- **Exercise data**
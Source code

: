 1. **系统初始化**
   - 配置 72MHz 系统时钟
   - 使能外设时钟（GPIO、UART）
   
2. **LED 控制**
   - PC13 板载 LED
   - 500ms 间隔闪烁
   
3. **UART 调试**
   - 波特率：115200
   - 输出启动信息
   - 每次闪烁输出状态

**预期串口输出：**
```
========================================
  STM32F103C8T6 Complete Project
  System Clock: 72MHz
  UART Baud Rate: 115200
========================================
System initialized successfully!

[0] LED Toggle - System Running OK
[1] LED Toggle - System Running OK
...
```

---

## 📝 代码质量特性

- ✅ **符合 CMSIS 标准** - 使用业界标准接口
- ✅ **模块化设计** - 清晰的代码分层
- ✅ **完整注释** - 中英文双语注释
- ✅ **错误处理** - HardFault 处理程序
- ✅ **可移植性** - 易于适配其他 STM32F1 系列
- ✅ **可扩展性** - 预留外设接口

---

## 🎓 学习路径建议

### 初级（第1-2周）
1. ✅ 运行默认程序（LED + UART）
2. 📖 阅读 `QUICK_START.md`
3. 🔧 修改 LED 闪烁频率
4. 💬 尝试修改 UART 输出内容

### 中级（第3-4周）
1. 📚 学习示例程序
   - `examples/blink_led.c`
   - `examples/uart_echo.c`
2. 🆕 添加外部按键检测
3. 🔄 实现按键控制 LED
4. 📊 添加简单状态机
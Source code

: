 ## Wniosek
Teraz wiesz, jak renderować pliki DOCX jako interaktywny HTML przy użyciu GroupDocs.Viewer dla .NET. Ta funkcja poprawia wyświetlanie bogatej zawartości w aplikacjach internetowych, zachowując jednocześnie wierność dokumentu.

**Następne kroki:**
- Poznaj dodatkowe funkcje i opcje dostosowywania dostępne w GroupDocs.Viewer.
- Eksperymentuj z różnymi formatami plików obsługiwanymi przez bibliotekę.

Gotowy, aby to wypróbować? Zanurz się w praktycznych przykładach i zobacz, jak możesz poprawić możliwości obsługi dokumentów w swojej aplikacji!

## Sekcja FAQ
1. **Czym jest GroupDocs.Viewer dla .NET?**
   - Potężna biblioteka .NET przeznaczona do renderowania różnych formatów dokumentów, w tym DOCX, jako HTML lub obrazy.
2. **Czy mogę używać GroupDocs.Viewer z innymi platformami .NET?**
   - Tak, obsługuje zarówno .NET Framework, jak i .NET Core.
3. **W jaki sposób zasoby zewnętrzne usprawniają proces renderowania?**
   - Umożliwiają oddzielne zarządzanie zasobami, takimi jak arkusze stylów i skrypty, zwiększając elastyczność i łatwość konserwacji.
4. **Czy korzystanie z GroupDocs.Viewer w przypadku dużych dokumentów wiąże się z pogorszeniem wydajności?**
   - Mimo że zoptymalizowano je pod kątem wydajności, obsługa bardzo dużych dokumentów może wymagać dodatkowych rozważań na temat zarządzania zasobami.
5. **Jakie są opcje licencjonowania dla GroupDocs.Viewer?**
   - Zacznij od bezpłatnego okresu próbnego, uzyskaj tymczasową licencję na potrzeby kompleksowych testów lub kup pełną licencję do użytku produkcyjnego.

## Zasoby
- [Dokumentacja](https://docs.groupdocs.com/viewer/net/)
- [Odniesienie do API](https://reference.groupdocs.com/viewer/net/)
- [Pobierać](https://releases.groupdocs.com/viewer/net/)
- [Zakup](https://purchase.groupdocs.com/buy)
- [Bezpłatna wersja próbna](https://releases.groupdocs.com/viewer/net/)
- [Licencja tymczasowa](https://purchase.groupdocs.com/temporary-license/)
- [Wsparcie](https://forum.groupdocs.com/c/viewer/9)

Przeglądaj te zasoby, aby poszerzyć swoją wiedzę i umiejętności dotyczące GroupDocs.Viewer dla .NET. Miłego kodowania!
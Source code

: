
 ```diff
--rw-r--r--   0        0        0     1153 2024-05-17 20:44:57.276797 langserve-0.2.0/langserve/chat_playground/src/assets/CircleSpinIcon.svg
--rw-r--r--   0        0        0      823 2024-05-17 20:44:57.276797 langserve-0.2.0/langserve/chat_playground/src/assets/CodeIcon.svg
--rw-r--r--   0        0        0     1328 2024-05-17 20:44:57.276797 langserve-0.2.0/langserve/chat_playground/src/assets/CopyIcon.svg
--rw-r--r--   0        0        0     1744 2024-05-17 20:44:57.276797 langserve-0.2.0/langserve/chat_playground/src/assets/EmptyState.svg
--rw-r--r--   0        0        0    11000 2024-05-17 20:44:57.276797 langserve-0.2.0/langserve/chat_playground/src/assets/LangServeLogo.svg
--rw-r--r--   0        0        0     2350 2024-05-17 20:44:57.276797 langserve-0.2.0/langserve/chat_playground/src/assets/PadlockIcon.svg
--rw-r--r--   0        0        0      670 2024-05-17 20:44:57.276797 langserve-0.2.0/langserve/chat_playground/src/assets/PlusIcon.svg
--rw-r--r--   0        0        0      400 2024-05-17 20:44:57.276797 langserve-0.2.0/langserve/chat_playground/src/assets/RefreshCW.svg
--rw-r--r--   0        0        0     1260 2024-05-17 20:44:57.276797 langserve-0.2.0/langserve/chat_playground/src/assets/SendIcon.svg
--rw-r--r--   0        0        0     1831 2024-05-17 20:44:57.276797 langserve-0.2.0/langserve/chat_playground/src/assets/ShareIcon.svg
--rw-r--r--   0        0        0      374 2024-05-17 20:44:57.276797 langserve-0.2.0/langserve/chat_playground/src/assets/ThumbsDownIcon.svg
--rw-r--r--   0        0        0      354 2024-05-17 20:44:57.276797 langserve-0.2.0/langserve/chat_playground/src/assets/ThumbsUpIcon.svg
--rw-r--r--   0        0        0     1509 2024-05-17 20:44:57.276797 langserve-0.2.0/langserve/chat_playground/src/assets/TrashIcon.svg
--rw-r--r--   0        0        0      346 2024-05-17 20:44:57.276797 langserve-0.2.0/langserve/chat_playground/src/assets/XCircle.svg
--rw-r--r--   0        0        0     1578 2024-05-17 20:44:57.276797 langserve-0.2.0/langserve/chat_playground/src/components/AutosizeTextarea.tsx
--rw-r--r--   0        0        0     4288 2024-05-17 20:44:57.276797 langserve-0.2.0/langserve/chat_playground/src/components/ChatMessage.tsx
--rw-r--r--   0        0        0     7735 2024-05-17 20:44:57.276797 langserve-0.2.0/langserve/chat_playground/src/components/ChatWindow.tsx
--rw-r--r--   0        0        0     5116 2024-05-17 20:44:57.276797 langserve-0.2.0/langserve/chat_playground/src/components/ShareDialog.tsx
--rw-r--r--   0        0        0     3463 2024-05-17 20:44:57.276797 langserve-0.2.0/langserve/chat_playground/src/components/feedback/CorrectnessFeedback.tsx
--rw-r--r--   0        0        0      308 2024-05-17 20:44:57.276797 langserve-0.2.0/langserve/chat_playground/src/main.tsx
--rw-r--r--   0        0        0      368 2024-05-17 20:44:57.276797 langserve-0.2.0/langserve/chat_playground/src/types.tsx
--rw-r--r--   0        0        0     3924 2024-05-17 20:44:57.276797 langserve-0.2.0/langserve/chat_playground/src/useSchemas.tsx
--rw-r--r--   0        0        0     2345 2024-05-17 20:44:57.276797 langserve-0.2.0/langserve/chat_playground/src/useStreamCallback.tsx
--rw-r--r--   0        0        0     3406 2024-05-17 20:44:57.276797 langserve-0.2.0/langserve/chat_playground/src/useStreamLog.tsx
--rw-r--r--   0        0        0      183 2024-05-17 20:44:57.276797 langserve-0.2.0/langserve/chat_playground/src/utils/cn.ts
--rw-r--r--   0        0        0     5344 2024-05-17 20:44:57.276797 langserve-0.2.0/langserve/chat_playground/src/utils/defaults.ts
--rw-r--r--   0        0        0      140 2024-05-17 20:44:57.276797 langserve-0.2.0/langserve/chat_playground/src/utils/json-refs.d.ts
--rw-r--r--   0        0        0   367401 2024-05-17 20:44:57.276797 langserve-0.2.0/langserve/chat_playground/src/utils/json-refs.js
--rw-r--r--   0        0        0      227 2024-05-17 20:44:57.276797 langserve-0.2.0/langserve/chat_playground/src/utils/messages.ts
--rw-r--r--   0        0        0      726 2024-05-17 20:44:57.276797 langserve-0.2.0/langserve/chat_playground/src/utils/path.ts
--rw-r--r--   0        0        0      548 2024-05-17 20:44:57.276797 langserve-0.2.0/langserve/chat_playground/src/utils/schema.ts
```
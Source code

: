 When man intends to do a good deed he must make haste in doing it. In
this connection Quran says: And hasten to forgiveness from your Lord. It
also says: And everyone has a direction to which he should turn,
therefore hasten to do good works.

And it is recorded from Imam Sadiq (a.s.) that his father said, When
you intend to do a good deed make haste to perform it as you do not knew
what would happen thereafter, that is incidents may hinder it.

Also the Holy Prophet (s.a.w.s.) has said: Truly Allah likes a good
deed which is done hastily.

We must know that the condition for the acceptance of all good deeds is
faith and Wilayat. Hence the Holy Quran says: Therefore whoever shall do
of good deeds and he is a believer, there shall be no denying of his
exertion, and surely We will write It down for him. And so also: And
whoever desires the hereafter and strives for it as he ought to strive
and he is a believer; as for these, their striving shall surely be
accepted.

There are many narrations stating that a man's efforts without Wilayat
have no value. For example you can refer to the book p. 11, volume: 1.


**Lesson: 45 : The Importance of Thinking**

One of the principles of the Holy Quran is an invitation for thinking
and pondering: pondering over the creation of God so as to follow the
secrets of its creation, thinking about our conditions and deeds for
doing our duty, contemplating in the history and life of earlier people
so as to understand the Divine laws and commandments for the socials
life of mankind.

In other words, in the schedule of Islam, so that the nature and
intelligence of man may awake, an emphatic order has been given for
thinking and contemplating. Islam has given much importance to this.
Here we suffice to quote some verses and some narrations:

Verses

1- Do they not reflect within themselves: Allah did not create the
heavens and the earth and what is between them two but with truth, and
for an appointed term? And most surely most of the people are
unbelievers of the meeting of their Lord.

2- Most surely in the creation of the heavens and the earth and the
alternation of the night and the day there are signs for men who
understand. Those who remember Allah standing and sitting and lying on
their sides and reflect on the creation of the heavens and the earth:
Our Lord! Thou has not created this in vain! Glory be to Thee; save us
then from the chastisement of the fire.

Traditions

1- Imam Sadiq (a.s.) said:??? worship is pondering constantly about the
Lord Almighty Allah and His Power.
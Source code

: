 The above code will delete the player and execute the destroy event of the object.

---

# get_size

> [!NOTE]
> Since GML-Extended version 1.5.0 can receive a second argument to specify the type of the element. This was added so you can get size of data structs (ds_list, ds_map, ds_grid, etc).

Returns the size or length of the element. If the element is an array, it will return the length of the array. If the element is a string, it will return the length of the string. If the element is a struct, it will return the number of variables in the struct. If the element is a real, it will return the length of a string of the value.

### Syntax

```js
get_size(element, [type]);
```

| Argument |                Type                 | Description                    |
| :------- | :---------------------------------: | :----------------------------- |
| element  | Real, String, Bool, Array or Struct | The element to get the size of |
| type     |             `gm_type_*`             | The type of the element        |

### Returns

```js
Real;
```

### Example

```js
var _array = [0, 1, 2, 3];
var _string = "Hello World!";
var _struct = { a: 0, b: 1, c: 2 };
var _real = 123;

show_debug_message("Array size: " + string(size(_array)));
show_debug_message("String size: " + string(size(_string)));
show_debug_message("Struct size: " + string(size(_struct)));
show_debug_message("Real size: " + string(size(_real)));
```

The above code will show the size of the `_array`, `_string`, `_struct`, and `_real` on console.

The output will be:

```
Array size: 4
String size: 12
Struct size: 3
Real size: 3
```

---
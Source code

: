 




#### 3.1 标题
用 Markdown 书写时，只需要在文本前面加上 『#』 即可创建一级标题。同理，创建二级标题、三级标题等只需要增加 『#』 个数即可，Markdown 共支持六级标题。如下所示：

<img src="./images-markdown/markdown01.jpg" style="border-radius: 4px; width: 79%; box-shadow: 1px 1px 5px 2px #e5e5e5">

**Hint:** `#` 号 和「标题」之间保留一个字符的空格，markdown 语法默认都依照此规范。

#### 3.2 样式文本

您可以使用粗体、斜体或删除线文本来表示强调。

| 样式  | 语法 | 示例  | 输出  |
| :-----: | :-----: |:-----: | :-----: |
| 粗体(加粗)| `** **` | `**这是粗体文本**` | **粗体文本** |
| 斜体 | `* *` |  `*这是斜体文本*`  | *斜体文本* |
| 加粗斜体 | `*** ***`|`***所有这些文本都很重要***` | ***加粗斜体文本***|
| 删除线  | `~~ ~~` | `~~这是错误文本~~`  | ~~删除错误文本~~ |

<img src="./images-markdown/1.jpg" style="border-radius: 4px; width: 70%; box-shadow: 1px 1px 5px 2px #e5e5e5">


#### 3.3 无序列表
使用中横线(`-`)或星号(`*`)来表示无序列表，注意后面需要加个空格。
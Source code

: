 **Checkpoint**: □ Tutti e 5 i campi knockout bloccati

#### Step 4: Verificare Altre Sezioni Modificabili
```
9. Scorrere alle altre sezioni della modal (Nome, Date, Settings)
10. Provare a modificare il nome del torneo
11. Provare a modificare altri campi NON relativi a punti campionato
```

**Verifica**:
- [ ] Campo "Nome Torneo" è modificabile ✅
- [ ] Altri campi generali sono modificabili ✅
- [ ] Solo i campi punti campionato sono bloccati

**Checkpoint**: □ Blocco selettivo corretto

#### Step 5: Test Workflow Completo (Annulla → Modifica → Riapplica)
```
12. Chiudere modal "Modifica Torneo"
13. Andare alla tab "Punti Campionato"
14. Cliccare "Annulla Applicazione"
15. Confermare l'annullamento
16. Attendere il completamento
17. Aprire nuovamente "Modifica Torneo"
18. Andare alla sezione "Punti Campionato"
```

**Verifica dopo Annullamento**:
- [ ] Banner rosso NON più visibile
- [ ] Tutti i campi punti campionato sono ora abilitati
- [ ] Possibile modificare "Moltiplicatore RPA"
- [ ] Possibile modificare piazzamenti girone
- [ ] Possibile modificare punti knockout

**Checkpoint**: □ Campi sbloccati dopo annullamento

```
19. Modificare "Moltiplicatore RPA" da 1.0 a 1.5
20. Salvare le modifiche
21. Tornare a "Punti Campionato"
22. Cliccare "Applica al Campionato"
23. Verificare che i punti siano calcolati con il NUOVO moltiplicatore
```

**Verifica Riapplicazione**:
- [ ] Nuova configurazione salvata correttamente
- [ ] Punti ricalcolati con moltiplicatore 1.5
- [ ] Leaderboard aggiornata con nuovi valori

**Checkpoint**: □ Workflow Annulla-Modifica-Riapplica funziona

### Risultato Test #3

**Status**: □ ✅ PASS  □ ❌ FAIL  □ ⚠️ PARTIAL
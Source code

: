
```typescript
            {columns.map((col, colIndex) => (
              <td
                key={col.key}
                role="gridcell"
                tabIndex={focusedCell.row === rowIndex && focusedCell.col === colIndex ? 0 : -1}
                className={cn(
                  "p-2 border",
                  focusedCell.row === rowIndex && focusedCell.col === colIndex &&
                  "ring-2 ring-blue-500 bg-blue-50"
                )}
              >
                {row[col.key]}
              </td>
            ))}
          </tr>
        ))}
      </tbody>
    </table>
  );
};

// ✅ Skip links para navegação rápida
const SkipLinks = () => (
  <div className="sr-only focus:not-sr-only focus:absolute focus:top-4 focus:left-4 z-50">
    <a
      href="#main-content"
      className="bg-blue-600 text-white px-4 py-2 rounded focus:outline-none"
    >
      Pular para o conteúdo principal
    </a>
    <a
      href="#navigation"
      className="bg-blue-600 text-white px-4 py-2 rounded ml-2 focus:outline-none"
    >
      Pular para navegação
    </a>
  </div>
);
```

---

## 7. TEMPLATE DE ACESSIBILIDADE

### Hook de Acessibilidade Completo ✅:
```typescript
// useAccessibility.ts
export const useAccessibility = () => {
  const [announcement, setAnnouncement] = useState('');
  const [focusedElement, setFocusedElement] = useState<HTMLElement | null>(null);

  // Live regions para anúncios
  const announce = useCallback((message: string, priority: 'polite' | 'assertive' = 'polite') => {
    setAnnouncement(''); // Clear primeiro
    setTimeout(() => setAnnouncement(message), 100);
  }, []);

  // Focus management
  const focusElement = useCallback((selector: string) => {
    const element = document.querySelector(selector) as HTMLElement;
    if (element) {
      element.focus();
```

- **Exercise directions**
When the word "shadow" turns up on a line of the material above, copy that line.

- **Final answer**
<img src="./images-markdown/markdown01.jpg" style="border-radius: 4px; width: 79%; box-shadow: 1px 1px 5px 2px #e5e5e5">
<img src="./images-markdown/1.jpg" style="border-radius: 4px; width: 70%; box-shadow: 1px 1px 5px 2px #e5e5e5">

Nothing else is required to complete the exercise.